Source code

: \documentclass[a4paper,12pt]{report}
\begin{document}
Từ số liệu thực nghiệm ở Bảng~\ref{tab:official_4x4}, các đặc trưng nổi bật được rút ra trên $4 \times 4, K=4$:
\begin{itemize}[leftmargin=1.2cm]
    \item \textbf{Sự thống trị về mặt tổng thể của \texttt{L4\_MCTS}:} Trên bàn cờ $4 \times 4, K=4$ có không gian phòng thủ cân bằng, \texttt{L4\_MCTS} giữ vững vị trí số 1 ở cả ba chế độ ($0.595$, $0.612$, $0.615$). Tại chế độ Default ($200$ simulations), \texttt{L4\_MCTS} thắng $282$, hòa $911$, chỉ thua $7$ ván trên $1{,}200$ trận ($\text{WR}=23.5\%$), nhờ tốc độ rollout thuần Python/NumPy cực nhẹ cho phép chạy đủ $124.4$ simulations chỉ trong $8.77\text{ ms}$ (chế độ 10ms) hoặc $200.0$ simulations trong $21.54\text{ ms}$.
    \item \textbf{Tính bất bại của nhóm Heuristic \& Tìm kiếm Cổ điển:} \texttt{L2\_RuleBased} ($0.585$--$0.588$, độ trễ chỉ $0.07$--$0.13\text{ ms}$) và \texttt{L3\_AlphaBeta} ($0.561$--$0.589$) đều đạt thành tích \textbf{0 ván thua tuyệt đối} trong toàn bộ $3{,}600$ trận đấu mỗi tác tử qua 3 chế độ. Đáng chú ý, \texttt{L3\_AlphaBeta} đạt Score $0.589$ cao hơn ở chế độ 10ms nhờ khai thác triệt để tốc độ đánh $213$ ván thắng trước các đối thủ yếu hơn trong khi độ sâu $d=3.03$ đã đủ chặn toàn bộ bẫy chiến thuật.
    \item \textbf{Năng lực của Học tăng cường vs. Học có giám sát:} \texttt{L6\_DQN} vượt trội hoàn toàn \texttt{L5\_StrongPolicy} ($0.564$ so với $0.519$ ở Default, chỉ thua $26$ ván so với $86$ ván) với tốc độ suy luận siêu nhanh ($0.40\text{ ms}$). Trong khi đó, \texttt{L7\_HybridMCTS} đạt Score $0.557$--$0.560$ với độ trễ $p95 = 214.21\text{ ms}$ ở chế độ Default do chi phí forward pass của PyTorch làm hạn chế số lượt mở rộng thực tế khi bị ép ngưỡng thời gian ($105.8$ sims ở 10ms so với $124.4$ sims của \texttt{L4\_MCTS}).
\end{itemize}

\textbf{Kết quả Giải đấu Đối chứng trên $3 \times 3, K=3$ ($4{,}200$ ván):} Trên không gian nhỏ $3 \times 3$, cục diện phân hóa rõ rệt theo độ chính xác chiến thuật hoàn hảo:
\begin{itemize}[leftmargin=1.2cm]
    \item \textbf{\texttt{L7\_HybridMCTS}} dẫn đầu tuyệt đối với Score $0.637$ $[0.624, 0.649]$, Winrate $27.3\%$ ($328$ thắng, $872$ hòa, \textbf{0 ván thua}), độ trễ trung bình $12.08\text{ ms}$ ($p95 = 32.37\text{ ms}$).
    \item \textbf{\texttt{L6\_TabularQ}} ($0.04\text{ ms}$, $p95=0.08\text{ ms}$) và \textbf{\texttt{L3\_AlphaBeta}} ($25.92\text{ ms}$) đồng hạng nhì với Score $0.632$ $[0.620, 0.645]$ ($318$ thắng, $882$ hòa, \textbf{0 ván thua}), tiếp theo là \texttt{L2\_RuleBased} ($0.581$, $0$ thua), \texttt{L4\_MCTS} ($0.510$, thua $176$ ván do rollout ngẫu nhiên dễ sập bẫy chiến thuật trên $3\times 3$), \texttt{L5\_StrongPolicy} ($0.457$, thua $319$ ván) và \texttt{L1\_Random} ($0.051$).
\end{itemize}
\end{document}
################
_Exercise description_:
The listing above is to be transcribed in full, with no line omitted.

_Exercise solution_:
Source code

: \documentclass[a4paper,12pt]{report}
\begin{document}
Từ số liệu thực nghiệm ở Bảng~\ref{tab:official_4x4}, các đặc trưng nổi bật được rút ra trên $4 \times 4, K=4$:
\begin{itemize}[leftmargin=1.2cm]
    \item \textbf{Sự thống trị về mặt tổng thể của \texttt{L4\_MCTS}:} Trên bàn cờ $4 \times 4, K=4$ có không gian phòng thủ cân bằng, \texttt{L4\_MCTS} giữ vững vị trí số 1 ở cả ba chế độ ($0.595$, $0.612$, $0.615$). Tại chế độ Default ($200$ simulations), \texttt{L4\_MCTS} thắng $282$, hòa $911$, chỉ thua $7$ ván trên $1{,}200$ trận ($\text{WR}=23.5\%$), nhờ tốc độ rollout thuần Python/NumPy cực nhẹ cho phép chạy đủ $124.4$ simulations chỉ trong $8.77\text{ ms}$ (chế độ 10ms) hoặc $200.0$ simulations trong $21.54\text{ ms}$.
    \item \textbf{Tính bất bại của nhóm Heuristic \& Tìm kiếm Cổ điển:} \texttt{L2\_RuleBased} ($0.585$--$0.588$, độ trễ chỉ $0.07$--$0.13\text{ ms}$) và \texttt{L3\_AlphaBeta} ($0.561$--$0.589$) đều đạt thành tích \textbf{0 ván thua tuyệt đối} trong toàn bộ $3{,}600$ trận đấu mỗi tác tử qua 3 chế độ. Đáng chú ý, \texttt{L3\_AlphaBeta} đạt Score $0.589$ cao hơn ở chế độ 10ms nhờ khai thác triệt để tốc độ đánh $213$ ván thắng trước các đối thủ yếu hơn trong khi độ sâu $d=3.03$ đã đủ chặn toàn bộ bẫy chiến thuật.
    \item \textbf{Năng lực của Học tăng cường vs. Học có giám sát:} \texttt{L6\_DQN} vượt trội hoàn toàn \texttt{L5\_StrongPolicy} ($0.564$ so với $0.519$ ở Default, chỉ thua $26$ ván so với $86$ ván) với tốc độ suy luận siêu nhanh ($0.40\text{ ms}$). Trong khi đó, \texttt{L7\_HybridMCTS} đạt Score $0.557$--$0.560$ với độ trễ $p95 = 214.21\text{ ms}$ ở chế độ Default do chi phí forward pass của PyTorch làm hạn chế số lượt mở rộng thực tế khi bị ép ngưỡng thời gian ($105.8$ sims ở 10ms so với $124.4$ sims của \texttt{L4\_MCTS}).
\end{itemize}

\textbf{Kết quả Giải đấu Đối chứng trên $3 \times 3, K=3$ ($4{,}200$ ván):} Trên không gian nhỏ $3 \times 3$, cục diện phân hóa rõ rệt theo độ chính xác chiến thuật hoàn hảo:
\begin{itemize}[leftmargin=1.2cm]
    \item \textbf{\texttt{L7\_HybridMCTS}} dẫn đầu tuyệt đối với Score $0.637$ $[0.624, 0.649]$, Winrate $27.3\%$ ($328$ thắng, $872$ hòa, \textbf{0 ván thua}), độ trễ trung bình $12.08\text{ ms}$ ($p95 = 32.37\text{ ms}$).
    \item \textbf{\texttt{L6\_TabularQ}} ($0.04\text{ ms}$, $p95=0.08\text{ ms}$) và \textbf{\texttt{L3\_AlphaBeta}} ($25.92\text{ ms}$) đồng hạng nhì với Score $0.632$ $[0.620, 0.645]$ ($318$ thắng, $882$ hòa, \textbf{0 ván thua}), tiếp theo là \texttt{L2\_RuleBased} ($0.581$, $0$ thua), \texttt{L4\_MCTS} ($0.510$, thua $176$ ván do rollout ngẫu nhiên dễ sập bẫy chiến thuật trên $3\times 3$), \texttt{L5\_StrongPolicy} ($0.457$, thua $319$ ván) và \texttt{L1\_Random} ($0.051$).
\end{itemize}
\end{document}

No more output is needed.